§ MATERIAL FOR THIS EXERCISE

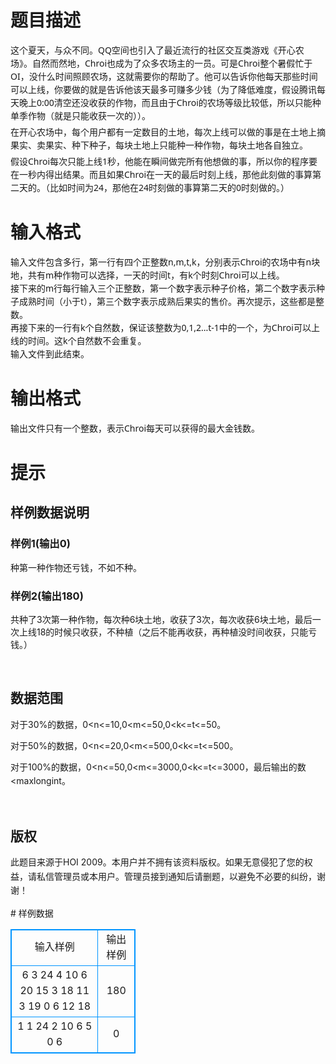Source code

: # 

 
 # 题目描述 
<p style="margin: 5px 0px; font-family: 'Lucida Grande', Lucida, 'Lucida Sans Unicode', 'Lucida Sans', Tahoma, 'Segoe UI', Verdana, 微软雅黑, 'Microsoft YaHei', 宋体; font-size: 14px; line-height: 21px;">这个夏天，与众不同。QQ空间也引入了最近流行的社区交互类游戏《开心农场》。自然而然地，Chroi也成为了众多农场主的一员。可是Chroi整个暑假忙于OI，没什么时间照顾农场，这就需要你的帮助了。他可以告诉你他每天那些时间可以上线，你要做的就是告诉他该天最多可赚多少钱（为了降低难度，假设腾讯每天晚上0:00清空还没收获的作物，而且由于Chroi的农场等级比较低，所以只能种单季作物（就是只能收获一次的））。</p>

<p style="margin: 5px 0px; font-family: 'Lucida Grande', Lucida, 'Lucida Sans Unicode', 'Lucida Sans', Tahoma, 'Segoe UI', Verdana, 微软雅黑, 'Microsoft YaHei', 宋体; font-size: 14px; line-height: 21px;">在开心农场中，每个用户都有一定数目的土地，每次上线可以做的事是在土地上摘果实、卖果实、种下种子，每块土地上只能种一种作物，每块土地各自独立。</p>

<p style="margin: 5px 0px; font-family: 'Lucida Grande', Lucida, 'Lucida Sans Unicode', 'Lucida Sans', Tahoma, 'Segoe UI', Verdana, 微软雅黑, 'Microsoft YaHei', 宋体; font-size: 14px; line-height: 21px;">假设Chroi每次只能上线1秒，他能在瞬间做完所有他想做的事，所以你的程序要在一秒内得出结果。而且如果Chroi在一天的最后时刻上线，那他此刻做的事算第二天的。（比如时间为24，那他在24时刻做的事算第二天的0时刻做的。）</p> 

 
 # 输入格式 
<p><span style="font-family: 'Lucida Grande', Lucida, 'Lucida Sans Unicode', 'Lucida Sans', Tahoma, 'Segoe UI', Verdana, 微软雅黑, 'Microsoft YaHei', 宋体; font-size: 14px; line-height: 21px;">输入文件包含多行，第一行有四个正整数n,m,t,k，分别表示Chroi的农场中有n块地，共有m种作物可以选择，一天的时间t，有k个时刻Chroi可以上线。</span><br style="font-family: 'Lucida Grande', Lucida, 'Lucida Sans Unicode', 'Lucida Sans', Tahoma, 'Segoe UI', Verdana, 微软雅黑, 'Microsoft YaHei', 宋体; font-size: 14px; line-height: 21px;" />
<span style="font-family: 'Lucida Grande', Lucida, 'Lucida Sans Unicode', 'Lucida Sans', Tahoma, 'Segoe UI', Verdana, 微软雅黑, 'Microsoft YaHei', 宋体; font-size: 14px; line-height: 21px;">接下来的m行每行输入三个正整数，第一个数字表示种子价格，第二个数字表示种子成熟时间（小于t），第三个数字表示成熟后果实的售价。再次提示，这些都是整数。</span><br style="font-family: 'Lucida Grande', Lucida, 'Lucida Sans Unicode', 'Lucida Sans', Tahoma, 'Segoe UI', Verdana, 微软雅黑, 'Microsoft YaHei', 宋体; font-size: 14px; line-height: 21px;" />
<span style="font-family: 'Lucida Grande', Lucida, 'Lucida Sans Unicode', 'Lucida Sans', Tahoma, 'Segoe UI', Verdana, 微软雅黑, 'Microsoft YaHei', 宋体; font-size: 14px; line-height: 21px;">再接下来的一行有k个自然数，保证该整数为0,1,2...t-1中的一个，为Chroi可以上线的时间。这k个自然数不会重复。</span><br style="font-family: 'Lucida Grande', Lucida, 'Lucida Sans Unicode', 'Lucida Sans', Tahoma, 'Segoe UI', Verdana, 微软雅黑, 'Microsoft YaHei', 宋体; font-size: 14px; line-height: 21px;" />
<span style="font-family: 'Lucida Grande', Lucida, 'Lucida Sans Unicode', 'Lucida Sans', Tahoma, 'Segoe UI', Verdana, 微软雅黑, 'Microsoft YaHei', 宋体; font-size: 14px; line-height: 21px;">输入文件到此结束。</span></p> 

 
 # 输出格式 
<p><span style="font-family: 'Lucida Grande', Lucida, 'Lucida Sans Unicode', 'Lucida Sans', Tahoma, 'Segoe UI', Verdana, 微软雅黑, 'Microsoft YaHei', 宋体; font-size: 14px; line-height: 21px;">输出文件只有一个整数，表示Chroi每天可以获得的最大金钱数。</span></p> 

 
 # 提示 
<h2>样例数据说明</h2>

<h3>样例1(输出0)</h3>

<p>种第一种作物还亏钱，不如不种。</p>

<h3>样例2(输出180)</h3>

<p>共种了3次第一种作物，每次种6块土地，收获了3次，每次收获6块土地，最后一次上线18的时候只收获，不种植（之后不能再收获，再种植没时间收获，只能亏钱。）</p>

<p>&nbsp;</p>

<h2>数据范围</h2>

<p>对于30%的数据，0&lt;n&lt;=10,0&lt;m&lt;=50,0&lt;k&lt;=t&lt;=50。</p>

<p>对于50%的数据，0&lt;n&lt;=20,0&lt;m&lt;=500,0&lt;k&lt;=t&lt;=500。</p>

<p><span style="line-height: 1.6em;">对于100%的数据，0&lt;n&lt;=50,0&lt;m&lt;=3000,0&lt;k&lt;=t&lt;=3000，最后输出的数&lt;maxlongint。</span></p>

<p>&nbsp;</p>

<h2>版权</h2>

<p><span style="line-height: 1.6em;">此题目来源于HOI&nbsp;2009。本用户并不拥有该资料版权。如果无意侵犯了您的权益，请私信管理员或本用户。管理员接到通知后请删题，以避免不必要的纠纷，谢谢！</span></p> 
# 样例数据
<style>
        table,table tr th, table tr td { border:1px solid #0094ff; }
        table { width: 200px; min-height: 25px; line-height: 25px; text-align: center; border-collapse: collapse;}   
    </style>
<table>
	<tr>
		<td>输入样例</td>
		<td>输出样例</td>
	</tr>
<tr><td>6 3 24 4
10 6 20
15 3 18
11 3 19
0 6 12 18</td><td>180</td></tr><tr><td>1 1 24 2
10 6 5
0 6</td><td>0</td></tr></table>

§ REQUIRED WORK
Return each line of the listing that holds the word "table".

§ OUTPUT FOR THIS EXERCISE
        table,table tr th, table tr td { border:1px solid #0094ff; }
        table { width: 200px; min-height: 25px; line-height: 25px; text-align: center; border-collapse: collapse;}   
<table>
0 6</td><td>0</td></tr></table>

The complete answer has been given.